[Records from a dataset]
========================================
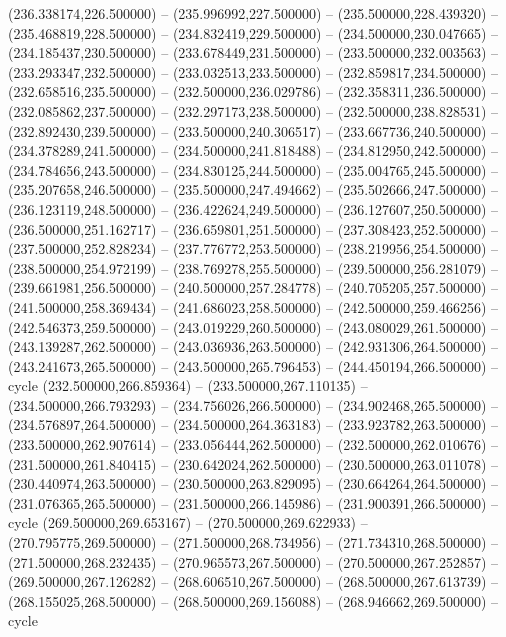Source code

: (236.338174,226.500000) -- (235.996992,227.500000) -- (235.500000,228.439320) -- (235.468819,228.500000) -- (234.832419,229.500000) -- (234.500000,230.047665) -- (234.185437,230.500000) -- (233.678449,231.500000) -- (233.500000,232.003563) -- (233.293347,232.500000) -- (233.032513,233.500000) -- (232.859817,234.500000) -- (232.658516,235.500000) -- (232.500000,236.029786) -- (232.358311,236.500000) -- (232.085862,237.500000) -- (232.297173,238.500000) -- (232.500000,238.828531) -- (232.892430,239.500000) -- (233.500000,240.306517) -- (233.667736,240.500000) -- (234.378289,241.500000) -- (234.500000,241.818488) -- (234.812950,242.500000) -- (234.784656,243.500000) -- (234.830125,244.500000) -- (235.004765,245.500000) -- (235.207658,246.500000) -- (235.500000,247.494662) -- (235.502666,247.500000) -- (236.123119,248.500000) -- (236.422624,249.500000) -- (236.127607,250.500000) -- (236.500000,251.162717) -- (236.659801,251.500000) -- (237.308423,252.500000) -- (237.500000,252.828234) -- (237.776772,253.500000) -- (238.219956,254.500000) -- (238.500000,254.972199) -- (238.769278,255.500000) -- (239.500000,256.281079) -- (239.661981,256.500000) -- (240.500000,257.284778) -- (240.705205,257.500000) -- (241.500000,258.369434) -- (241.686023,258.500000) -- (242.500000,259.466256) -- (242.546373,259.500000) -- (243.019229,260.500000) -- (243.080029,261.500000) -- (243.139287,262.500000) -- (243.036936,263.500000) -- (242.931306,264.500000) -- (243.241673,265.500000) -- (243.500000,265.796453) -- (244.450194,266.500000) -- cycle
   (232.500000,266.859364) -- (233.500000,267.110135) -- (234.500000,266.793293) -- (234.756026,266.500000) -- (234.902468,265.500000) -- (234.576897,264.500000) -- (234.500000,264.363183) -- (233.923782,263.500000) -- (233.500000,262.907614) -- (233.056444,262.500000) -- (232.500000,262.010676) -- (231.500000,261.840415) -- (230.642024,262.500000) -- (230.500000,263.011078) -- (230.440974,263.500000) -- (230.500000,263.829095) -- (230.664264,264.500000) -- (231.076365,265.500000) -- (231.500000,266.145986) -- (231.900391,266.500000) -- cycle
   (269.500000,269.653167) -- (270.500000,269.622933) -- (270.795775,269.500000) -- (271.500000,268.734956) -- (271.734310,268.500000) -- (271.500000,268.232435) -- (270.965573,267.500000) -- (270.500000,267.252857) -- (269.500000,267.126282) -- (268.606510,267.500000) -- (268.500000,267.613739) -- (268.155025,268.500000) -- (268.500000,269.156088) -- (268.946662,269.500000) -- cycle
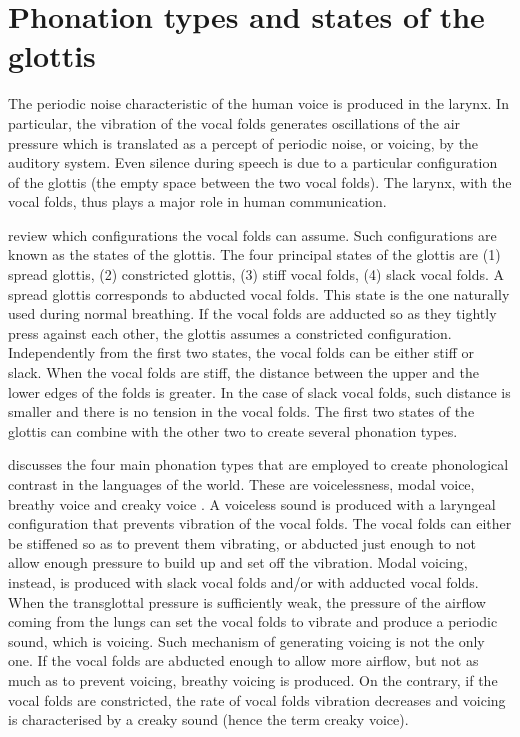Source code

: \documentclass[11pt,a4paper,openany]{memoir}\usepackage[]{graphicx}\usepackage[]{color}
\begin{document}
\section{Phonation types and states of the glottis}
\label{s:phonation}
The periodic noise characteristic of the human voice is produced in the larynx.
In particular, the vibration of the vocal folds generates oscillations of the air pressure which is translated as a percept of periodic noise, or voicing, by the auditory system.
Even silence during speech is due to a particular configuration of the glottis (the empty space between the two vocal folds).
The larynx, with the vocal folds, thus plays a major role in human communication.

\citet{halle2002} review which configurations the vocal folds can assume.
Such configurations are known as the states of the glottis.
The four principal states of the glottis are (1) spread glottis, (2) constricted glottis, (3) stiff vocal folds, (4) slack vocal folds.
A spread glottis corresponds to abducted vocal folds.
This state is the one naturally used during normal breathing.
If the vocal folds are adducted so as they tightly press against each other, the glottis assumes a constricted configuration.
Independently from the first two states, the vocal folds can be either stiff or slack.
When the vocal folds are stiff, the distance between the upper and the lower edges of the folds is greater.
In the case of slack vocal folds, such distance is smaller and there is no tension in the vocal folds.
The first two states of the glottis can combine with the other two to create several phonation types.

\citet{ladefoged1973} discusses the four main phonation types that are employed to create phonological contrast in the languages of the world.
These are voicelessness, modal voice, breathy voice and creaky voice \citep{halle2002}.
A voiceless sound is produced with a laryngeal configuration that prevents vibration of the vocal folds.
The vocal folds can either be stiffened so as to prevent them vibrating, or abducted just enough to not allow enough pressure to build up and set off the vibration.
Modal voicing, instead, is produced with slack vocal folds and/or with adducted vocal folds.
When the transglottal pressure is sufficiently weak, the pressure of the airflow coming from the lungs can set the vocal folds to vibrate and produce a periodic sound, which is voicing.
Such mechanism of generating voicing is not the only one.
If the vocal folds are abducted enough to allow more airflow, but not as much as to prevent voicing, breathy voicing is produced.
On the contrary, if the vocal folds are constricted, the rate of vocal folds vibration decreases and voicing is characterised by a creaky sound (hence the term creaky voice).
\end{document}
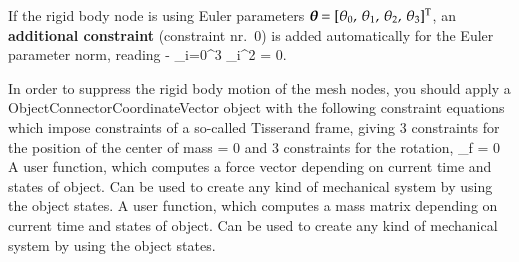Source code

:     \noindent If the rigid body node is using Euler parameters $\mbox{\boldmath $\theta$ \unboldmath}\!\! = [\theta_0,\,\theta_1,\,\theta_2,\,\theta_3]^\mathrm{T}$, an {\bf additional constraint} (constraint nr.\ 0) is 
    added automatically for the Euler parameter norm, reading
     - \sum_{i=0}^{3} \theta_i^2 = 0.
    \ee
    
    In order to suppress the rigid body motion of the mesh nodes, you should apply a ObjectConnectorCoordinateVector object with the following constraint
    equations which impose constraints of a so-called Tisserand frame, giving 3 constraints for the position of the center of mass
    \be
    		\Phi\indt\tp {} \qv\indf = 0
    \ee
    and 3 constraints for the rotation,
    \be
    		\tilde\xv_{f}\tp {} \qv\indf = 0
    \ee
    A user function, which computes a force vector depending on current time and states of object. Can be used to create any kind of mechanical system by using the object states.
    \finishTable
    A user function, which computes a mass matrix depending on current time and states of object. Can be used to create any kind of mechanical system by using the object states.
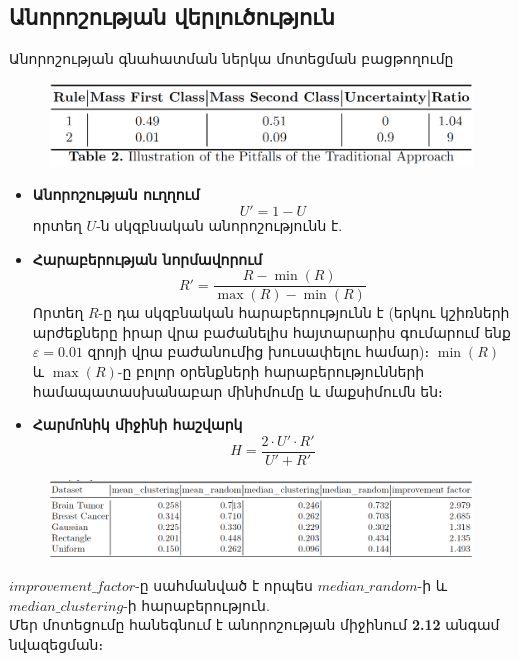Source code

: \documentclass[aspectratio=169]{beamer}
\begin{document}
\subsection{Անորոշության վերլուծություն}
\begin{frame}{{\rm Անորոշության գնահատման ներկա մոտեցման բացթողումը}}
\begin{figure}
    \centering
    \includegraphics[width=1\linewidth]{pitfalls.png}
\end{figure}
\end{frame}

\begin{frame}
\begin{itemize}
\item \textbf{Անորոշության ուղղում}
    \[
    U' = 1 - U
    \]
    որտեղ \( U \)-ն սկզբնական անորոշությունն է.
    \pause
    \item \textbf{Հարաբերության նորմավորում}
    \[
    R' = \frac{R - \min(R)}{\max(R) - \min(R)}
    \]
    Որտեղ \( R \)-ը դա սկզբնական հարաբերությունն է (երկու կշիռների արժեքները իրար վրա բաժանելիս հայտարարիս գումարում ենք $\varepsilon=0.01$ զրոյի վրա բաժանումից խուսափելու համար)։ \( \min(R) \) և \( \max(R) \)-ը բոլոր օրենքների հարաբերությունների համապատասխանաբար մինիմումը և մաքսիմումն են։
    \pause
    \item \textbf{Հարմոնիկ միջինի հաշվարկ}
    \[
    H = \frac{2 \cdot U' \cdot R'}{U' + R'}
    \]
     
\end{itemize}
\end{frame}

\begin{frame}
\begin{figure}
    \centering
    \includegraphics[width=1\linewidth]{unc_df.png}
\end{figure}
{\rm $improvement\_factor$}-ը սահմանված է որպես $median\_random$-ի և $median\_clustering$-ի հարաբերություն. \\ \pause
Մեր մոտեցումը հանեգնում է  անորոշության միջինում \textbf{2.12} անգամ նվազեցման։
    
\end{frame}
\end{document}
========================================
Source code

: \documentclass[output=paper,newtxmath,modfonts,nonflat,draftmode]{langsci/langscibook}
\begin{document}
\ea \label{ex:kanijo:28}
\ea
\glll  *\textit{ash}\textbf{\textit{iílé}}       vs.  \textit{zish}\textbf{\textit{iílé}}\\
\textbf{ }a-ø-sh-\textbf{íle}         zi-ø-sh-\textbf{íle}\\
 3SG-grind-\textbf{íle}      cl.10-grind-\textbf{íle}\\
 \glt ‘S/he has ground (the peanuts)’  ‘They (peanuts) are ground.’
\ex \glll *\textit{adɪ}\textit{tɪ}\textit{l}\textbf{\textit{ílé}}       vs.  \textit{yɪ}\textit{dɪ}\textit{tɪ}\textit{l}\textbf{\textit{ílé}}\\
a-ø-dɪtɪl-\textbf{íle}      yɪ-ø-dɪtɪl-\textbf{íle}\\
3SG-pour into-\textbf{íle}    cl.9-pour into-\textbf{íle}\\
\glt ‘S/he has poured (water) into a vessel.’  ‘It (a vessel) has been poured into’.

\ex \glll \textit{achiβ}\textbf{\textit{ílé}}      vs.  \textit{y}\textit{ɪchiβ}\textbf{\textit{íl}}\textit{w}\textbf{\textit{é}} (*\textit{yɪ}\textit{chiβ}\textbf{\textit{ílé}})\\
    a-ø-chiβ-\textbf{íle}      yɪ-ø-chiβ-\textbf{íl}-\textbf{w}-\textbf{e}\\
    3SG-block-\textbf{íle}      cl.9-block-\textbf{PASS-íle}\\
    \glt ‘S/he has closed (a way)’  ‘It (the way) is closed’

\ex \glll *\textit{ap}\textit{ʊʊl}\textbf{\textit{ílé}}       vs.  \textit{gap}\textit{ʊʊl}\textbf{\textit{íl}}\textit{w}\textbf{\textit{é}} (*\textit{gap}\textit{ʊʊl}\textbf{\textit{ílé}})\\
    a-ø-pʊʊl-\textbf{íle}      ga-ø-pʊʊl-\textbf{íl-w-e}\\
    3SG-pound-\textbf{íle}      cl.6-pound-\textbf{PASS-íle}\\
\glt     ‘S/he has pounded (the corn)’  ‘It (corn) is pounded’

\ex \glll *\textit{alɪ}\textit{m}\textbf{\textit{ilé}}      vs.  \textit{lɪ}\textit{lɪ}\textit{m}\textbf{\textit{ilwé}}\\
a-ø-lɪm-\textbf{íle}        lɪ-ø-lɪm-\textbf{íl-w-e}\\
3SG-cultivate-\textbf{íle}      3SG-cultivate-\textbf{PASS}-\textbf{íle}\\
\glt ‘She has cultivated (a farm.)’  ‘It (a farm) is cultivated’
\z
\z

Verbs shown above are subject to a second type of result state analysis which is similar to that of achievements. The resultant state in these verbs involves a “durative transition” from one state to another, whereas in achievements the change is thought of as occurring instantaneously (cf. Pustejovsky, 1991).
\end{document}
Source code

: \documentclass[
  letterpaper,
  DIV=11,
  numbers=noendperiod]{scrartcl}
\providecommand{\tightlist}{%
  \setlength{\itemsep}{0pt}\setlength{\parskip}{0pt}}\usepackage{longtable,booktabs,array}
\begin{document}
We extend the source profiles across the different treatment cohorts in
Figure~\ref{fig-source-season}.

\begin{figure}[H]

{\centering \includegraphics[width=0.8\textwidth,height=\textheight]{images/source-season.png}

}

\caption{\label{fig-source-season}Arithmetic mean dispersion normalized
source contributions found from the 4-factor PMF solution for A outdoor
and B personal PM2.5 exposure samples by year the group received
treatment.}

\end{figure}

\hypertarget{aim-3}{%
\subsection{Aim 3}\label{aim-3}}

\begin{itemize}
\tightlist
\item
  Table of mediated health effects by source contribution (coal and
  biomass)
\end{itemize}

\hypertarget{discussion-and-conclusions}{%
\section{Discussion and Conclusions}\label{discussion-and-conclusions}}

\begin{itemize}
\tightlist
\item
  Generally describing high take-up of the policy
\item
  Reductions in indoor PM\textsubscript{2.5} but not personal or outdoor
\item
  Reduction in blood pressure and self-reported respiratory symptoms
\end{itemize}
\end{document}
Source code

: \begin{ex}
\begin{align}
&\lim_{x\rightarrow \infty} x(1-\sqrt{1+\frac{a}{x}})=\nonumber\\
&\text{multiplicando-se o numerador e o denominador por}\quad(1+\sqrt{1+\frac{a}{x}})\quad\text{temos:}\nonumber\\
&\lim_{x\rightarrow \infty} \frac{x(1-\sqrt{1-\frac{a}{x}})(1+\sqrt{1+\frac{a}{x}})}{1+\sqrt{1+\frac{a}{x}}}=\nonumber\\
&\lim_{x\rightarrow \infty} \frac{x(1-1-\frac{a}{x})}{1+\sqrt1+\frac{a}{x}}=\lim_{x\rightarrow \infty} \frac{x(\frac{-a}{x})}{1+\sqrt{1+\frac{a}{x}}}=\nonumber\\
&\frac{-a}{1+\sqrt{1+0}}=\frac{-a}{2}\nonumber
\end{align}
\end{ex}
========================================
Problem:
Reproduce only the lines above spanning from the line containing "The periodic noise" through the line containing "A voiceless sound", word for word.

Solution to the exercise:
The periodic noise characteristic of the human voice is produced in the larynx.
In particular, the vibration of the vocal folds generates oscillations of the air pressure which is translated as a percept of periodic noise, or voicing, by the auditory system.
Even silence during speech is due to a particular configuration of the glottis (the empty space between the two vocal folds).
The larynx, with the vocal folds, thus plays a major role in human communication.

\citet{halle2002} review which configurations the vocal folds can assume.
Such configurations are known as the states of the glottis.
The four principal states of the glottis are (1) spread glottis, (2) constricted glottis, (3) stiff vocal folds, (4) slack vocal folds.
A spread glottis corresponds to abducted vocal folds.
This state is the one naturally used during normal breathing.
If the vocal folds are adducted so as they tightly press against each other, the glottis assumes a constricted configuration.
Independently from the first two states, the vocal folds can be either stiff or slack.
When the vocal folds are stiff, the distance between the upper and the lower edges of the folds is greater.
In the case of slack vocal folds, such distance is smaller and there is no tension in the vocal folds.
The first two states of the glottis can combine with the other two to create several phonation types.

\citet{ladefoged1973} discusses the four main phonation types that are employed to create phonological contrast in the languages of the world.
These are voicelessness, modal voice, breathy voice and creaky voice \citep{halle2002}.
A voiceless sound is produced with a laryngeal configuration that prevents vibration of the vocal folds.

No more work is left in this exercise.